Горы, эти нагромождения форм, в здешних местах напоминали взорванные залы, где многочисленная мебель когда‑то взлетела на воздух, чтобы снова рухнуть, в бешенстве смешавшись, и так застыть навеки. Или почти навеки. Нечто вроде колоссального зиккурата казалось составлено из трех «столов», водруженных друг на друга и изрядно попорченных «взрывом». Это были Большой, Белый и Малый Столы. С Малого Стола следовало перебираться на Шкаф (его еще называли Этажеркой). Шкаф был полуопрокинут, гигантичен, с разъехавшимися «полками». С последней, девятой «полки» они намеревались перебраться на Трон, отчего‑то увенчивающий собой Шкаф, а со спинки Трона прямой путь вел к Абажуру – белому, неправильной конусообразной формы, словно бы опутанному многослойной белоснежной кисеей. Вершина этого конуса – заостренная, раздвоенная, напоминающая неуместное белое кристаллическое образование – и была пиком Эльбруса.
Оставив почти всех людей в базовом лагере, четверо альпинистов вышли вперед, собираясь обнаружить горный монастырь, о котором знал Кнабен. Эти четверо были – Георг Удо, Отто Лахс, Вилли Кнабен и фон Кранах.
Поднявшись на Третью Полку, они действительно обнаружили обещанный Кнабеном монастырек – собственно, всего лишь несколько скитов. Здесь, как рассказывал знаток этих мест Кнабен, недавно проживали двое святых, но они умерли несколько лет назад от эпидемической болезни. Эта же болезнь унесла большую часть остальных монахов (их и без того было немного), пощадив только четырех. Все четверо были грузины, люди между пятьюдесятью и шестьюдесятью годами, люди довольно крепкие, простые. Двое из четверых соблюдали обет молчания. Были и еще несколько монахов, появившихся уже после эпидемии. Члены экспедиции увидели в трапезной не всех – некоторые не покидали келий. Вообще в монастыре оказалось хорошо. Хотелось в этих крошечных сводчатых комнатках отдохнуть от суровости альпинистских лагерей. В одной из пустующих келий (где раньше обитал умерший от эпидемии подвижник) Кранах с изумлением увидел фортепиано – темно‑синее, поцарапанное, с вытертыми медными педалями.
Отец Иннокентий, единственный монах, говоривший по‑русски, рассказал, что покойный отшельник (в миру человек богатый, из благородного сословия) слыл любителем светской музыки и, даже уйдя в затвор, приказал втянуть сюда на тросах с Большого Стола этот инструмент, и здесь, среди молчания и коленопреклоненных молитв, позволял себе музицировать – играл часами Моцарта, Шуберта, каких‑то польских композиторов (покойный происходил из православных поляков).
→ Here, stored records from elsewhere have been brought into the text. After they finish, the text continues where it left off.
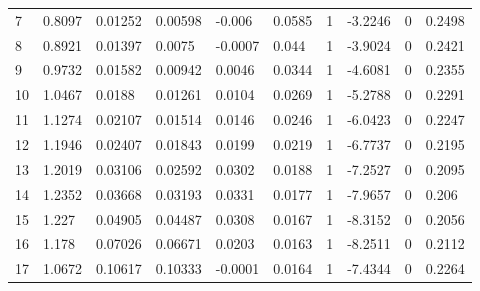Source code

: \begin{singlespace}
\begin{table}[H]
\begin{tabular}{|l|l|l|l|l|l|l|l|l|l|}
7     & 0.8097  & 0.01252 & 0.00598 & -0.006  & 0.0585  & 1       & -3.2246 & 0      & 0.2498 \\
8     & 0.8921  & 0.01397 & 0.0075  & -0.0007 & 0.044   & 1       & -3.9024 & 0      & 0.2421 \\
9     & 0.9732  & 0.01582 & 0.00942 & 0.0046  & 0.0344  & 1       & -4.6081 & 0      & 0.2355 \\
10    & 1.0467  & 0.0188  & 0.01261 & 0.0104  & 0.0269  & 1       & -5.2788 & 0      & 0.2291 \\
11    & 1.1274  & 0.02107 & 0.01514 & 0.0146  & 0.0246  & 1       & -6.0423 & 0      & 0.2247 \\
12    & 1.1946  & 0.02407 & 0.01843 & 0.0199  & 0.0219  & 1       & -6.7737 & 0      & 0.2195 \\
13    & 1.2019  & 0.03106 & 0.02592 & 0.0302  & 0.0188  & 1       & -7.2527 & 0      & 0.2095 \\
14    & 1.2352  & 0.03668 & 0.03193 & 0.0331  & 0.0177  & 1       & -7.9657 & 0      & 0.206  \\
15    & 1.227   & 0.04905 & 0.04487 & 0.0308  & 0.0167  & 1       & -8.3152 & 0      & 0.2056 \\
16    & 1.178   & 0.07026 & 0.06671 & 0.0203  & 0.0163  & 1       & -8.2511 & 0      & 0.2112 \\
17    & 1.0672  & 0.10617 & 0.10333 & -0.0001 & 0.0164  & 1       & -7.4344 & 0      & 0.2264
\end{tabular}
\end{table}


\end{singlespace}
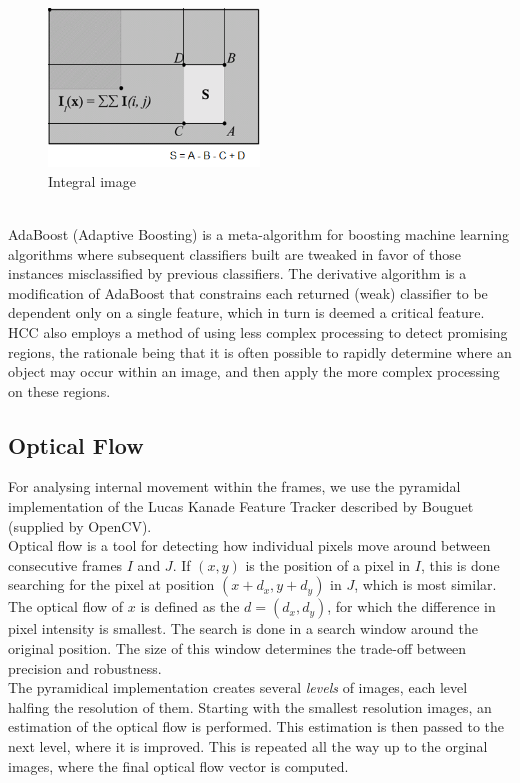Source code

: %
\begin{figure}[!ht]
     \centering
     \includegraphics[width=0.50\textwidth]{img/integral_image.png}
     \caption{Integral image}\label{fig:integral_img}
\end{figure}\\
%
AdaBoost (Adaptive Boosting) is a meta-algorithm for boosting machine learning algorithms where subsequent classifiers built are tweaked in favor of those instances misclassified by previous classifiers. The derivative algorithm is a modification of AdaBoost that constrains each returned (weak) classifier to be dependent only on a single feature, which in turn is deemed a critical feature.\\
HCC also employs a method of using less complex processing to detect promising regions, the rationale being that it is often possible to rapidly determine where an object may occur within an image, and then apply the more complex processing on these regions.
%
\subsection{Optical Flow}
%
For analysing internal movement within the frames, we use the pyramidal implementation of the Lucas Kanade Feature Tracker described by Bouguet\cite{Bouguet2000} (supplied by OpenCV).\\
Optical flow is a tool for detecting how individual pixels move around between consecutive frames $I$ and $J$. If $(x,y)$ is the position of a pixel in $I$, this is done searching for the pixel at position $(x+d_x,y+d_y)$ in $J$, which is most similar. The optical flow of $x$ is defined as the $d=(d_x,d_y)$, for which the difference in pixel intensity is smallest. The search is done in a search window around the original position. The size of this window determines the trade-off between precision and robustness.\\
The pyramidical implementation creates several \textit{levels} of images, each level halfing the resolution of them. Starting with the smallest resolution images, an estimation of the optical flow is performed. This estimation is then passed to the next level, where it is improved. This is repeated all the way up to the orginal images, where the final optical flow vector is computed.
%
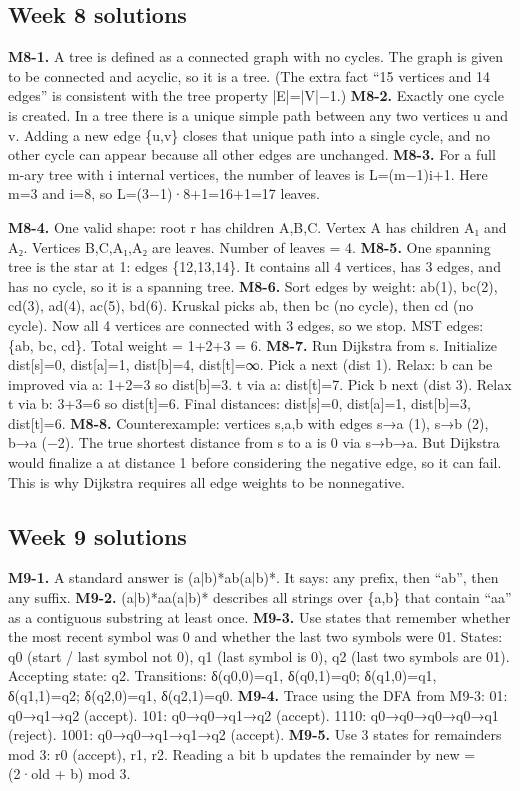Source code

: \documentclass[11pt]{article}
\begin{document}
\subsection{Week 8 solutions}
\textbf{M8-1.} A tree is defined as a connected graph with no cycles. The graph is given to be
connected and acyclic, so it is a tree.
(The extra fact “15 vertices and 14 edges” is consistent with the tree property |E|=|V|−1.)
\textbf{M8-2.} Exactly one cycle is created. In a tree there is a unique simple path between any two
vertices u and v.
Adding a new edge \{u,v\} closes that unique path into a single cycle, and no other cycle
can appear because all other edges are unchanged.
\textbf{M8-3.} For a full m-ary tree with i internal vertices, the number of leaves is L=(m−1)i+1.
Here m=3 and i=8, so L=(3−1)·8+1=16+1=17 leaves.

\textbf{M8-4.} One valid shape: root r has children A,B,C. Vertex A has children A₁ and A₂. Vertices
B,C,A₁,A₂ are leaves.
Number of leaves = 4.
\textbf{M8-5.} One spanning tree is the star at 1: edges \{12,13,14\}.
It contains all 4 vertices, has 3 edges, and has no cycle, so it is a spanning tree.
\textbf{M8-6.} Sort edges by weight: ab(1), bc(2), cd(3), ad(4), ac(5), bd(6).
Kruskal picks ab, then bc (no cycle), then cd (no cycle). Now all 4 vertices are connected
with 3 edges, so we stop.
MST edges: \{ab, bc, cd\}. Total weight = 1+2+3 = 6.
\textbf{M8-7.} Run Dijkstra from s. Initialize dist[s]=0, dist[a]=1, dist[b]=4, dist[t]=∞.
Pick a next (dist 1). Relax: b can be improved via a: 1+2=3 so dist[b]=3. t via a: dist[t]=7.
Pick b next (dist 3). Relax t via b: 3+3=6 so dist[t]=6.
Final distances: dist[s]=0, dist[a]=1, dist[b]=3, dist[t]=6.
\textbf{M8-8.} Counterexample: vertices s,a,b with edges s→a (1), s→b (2), b→a (−2).
The true shortest distance from s to a is 0 via s→b→a. But Dijkstra would finalize a at
distance 1 before considering the negative edge, so it can fail.
This is why Dijkstra requires all edge weights to be nonnegative.
\subsection{Week 9 solutions}
\textbf{M9-1.} A standard answer is (a|b)*ab(a|b)*. It says: any prefix, then “ab”, then any suffix.
\textbf{M9-2.} (a|b)*aa(a|b)* describes all strings over \{a,b\} that contain “aa” as a contiguous
substring at least once.
\textbf{M9-3.} Use states that remember whether the most recent symbol was 0 and whether the
last two symbols were 01.
States: q0 (start / last symbol not 0), q1 (last symbol is 0), q2 (last two symbols are 01).
Accepting state: q2.
Transitions: δ(q0,0)=q1, δ(q0,1)=q0; δ(q1,0)=q1, δ(q1,1)=q2; δ(q2,0)=q1, δ(q2,1)=q0.
\textbf{M9-4.} Trace using the DFA from M9-3:
01: q0→q1→q2 (accept).
101: q0→q0→q1→q2 (accept).
1110: q0→q0→q0→q0→q1 (reject).
1001: q0→q0→q1→q1→q2 (accept).
\textbf{M9-5.} Use 3 states for remainders mod 3: r0 (accept), r1, r2. Reading a bit b updates the
remainder by new = (2·old + b) mod 3.
\end{document}
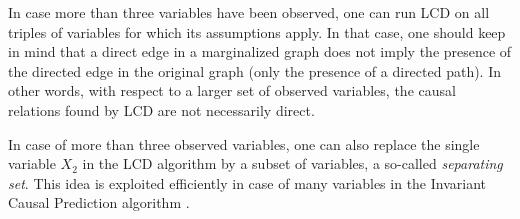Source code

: In case more than three variables have been observed, one can run LCD on all triples of variables for which its assumptions apply.
In that case, one should keep in mind that a direct edge in a marginalized graph does not imply the presence of the directed 
edge in the original graph (only the presence of a directed path). In other words, with respect to a larger set of observed variables, 
the causal relations found by LCD are not necessarily direct.

In case of more than three observed variables, one can also replace the single variable $X_2$ in the LCD algorithm by a subset
of variables, a so-called \emph{separating set}. This idea is exploited efficiently in case of many variables in the Invariant Causal Prediction algorithm \cite{ICP2016}.


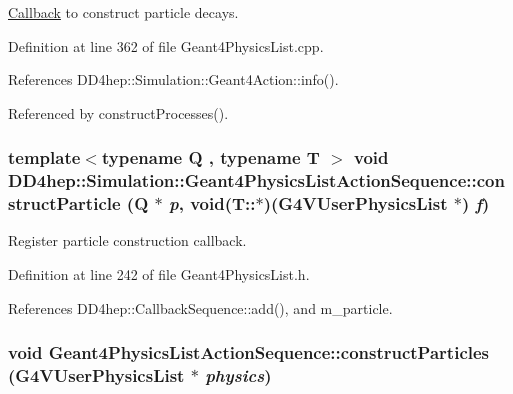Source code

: \hyperlink{class_d_d4hep_1_1_callback}{Callback} to construct particle decays. 

Definition at line 362 of file Geant4PhysicsList.cpp.

References DD4hep::Simulation::Geant4Action::info().

Referenced by constructProcesses().\hypertarget{class_d_d4hep_1_1_simulation_1_1_geant4_physics_list_action_sequence_a31c1318893387db2f3441afbb7d6dd29}{
\subsubsection[{constructParticle}]{\setlength{\rightskip}{0pt plus 5cm}template$<$typename Q , typename T $>$ void DD4hep::Simulation::Geant4PhysicsListActionSequence::constructParticle (Q $\ast$ {\em p}, \/  void(T::$\ast$)(G4VUserPhysicsList $\ast$) {\em f})}}
\label{class_d_d4hep_1_1_simulation_1_1_geant4_physics_list_action_sequence_a31c1318893387db2f3441afbb7d6dd29}


Register particle construction callback. 

Definition at line 242 of file Geant4PhysicsList.h.

References DD4hep::CallbackSequence::add(), and m\_\-particle.\hypertarget{class_d_d4hep_1_1_simulation_1_1_geant4_physics_list_action_sequence_a4061788d8d84ae4bad79f7f8e53ec14b}{
\subsubsection[{constructParticles}]{\setlength{\rightskip}{0pt plus 5cm}void Geant4PhysicsListActionSequence::constructParticles (G4VUserPhysicsList $\ast$ {\em physics})}}
\label{class_d_d4hep_1_1_simulation_1_1_geant4_physics_list_action_sequence_a4061788d8d84ae4bad79f7f8e53ec14b}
Многие в монастыре считали, что он вводит себя и других в соблазн, но келья отстояла далеко от других, и здесь, в горах, люди мало вмешивались в дела друг друга.
Малопрестольный (так назывался скит) был не из строгих. Здесь водилось хорошее вино, доставляемое снизу, из долин. И хотя еда была скудная, но вино в трапезной всегда стояло на столе, и Кранаху показалось, что все монахи постоянно пребывали в легком опьянении. Здесь, на высоте, хватало нескольких глотков терпкого пития, и нечто особенное быстро появилось в душе, как будто внутренние глаза начинали смотреть только вверх, на небо, и сразу же за небо заглядывали, закатываясь туда духовными взорами, как золотая монетка закатывается за золотой шкаф.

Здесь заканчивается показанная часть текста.